DeepVoice 2, which debuted in May, could imitate a voice with just half an hour of data, and a single system could learn hundreds of different accents. Today, Baidu is introducing the third and final version of DeepVoice; the company says this version can learn 2,500 voices with just a half an hour of data each. Baidu says that “having a system that is able to effectively generate a wide variety of voices opens the door to many use cases that would otherwise not be feasible. For example, each character in an audio book or a video game would have his or her own unique voice for a more enhanced user experience.”
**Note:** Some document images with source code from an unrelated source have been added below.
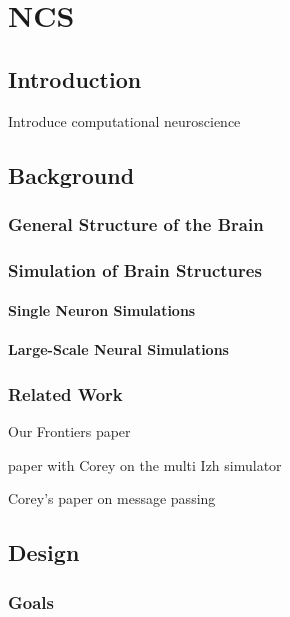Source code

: \chapter{NCS}
\label{chapter:ncs}

\section{Introduction}

Introduce computational neuroscience

\section{Background}

\subsection{General Structure of the Brain}

\subsection{Simulation of Brain Structures}

\subsubsection{Single Neuron Simulations}

\subsubsection{Large-Scale Neural Simulations}

\subsection{Related Work}

Our Frontiers paper~\cite{frontiers_ncs}

\cite{multi_gpu_izh} paper with Corey on the multi Izh simulator

\cite{neuron_messages} Corey's paper on message passing 


\section{Design}

\subsection{Goals}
The examples of synthesized voices Baidu showed off from DeepVoice 3 don’t sound human in the same way its initial examples did. They are clearly synthetic. The company argues that’s not what it’s aiming for, saying, “If we are generating only one or two voices, as our single speaker sample has shown, our system is already proven to be able to synthesize very natural, human-like voices that can be readily used as a digital assistant.”

What Baidu’s trying to do is craft a system that can master the nuances of a multiplicity of accents or characters. While 2,500 is the current limit, the team says that it believes future version, using a bigger data set, could master 10,000 or more. “This is the initial work showing the possible of scalability. Our system succeeded in scaling the training to a size and magnitude that's never been done in previously published text-to-speech model. We believe the the quality can be increased substantially in the near future by using large high-quality datasets to train with additional machine learning engineering.”

Baidu isn’t the only search giant working on computer speech synthesis. Google’s DeepMind division has been pursuing a similar project with WaveNet. Its latest version has gotten much better at mastering accents and even produces “lip smacks” that make the voices sound more human. It’s now being used live in the field to generate voices for the Google Assistant in English and Japanese.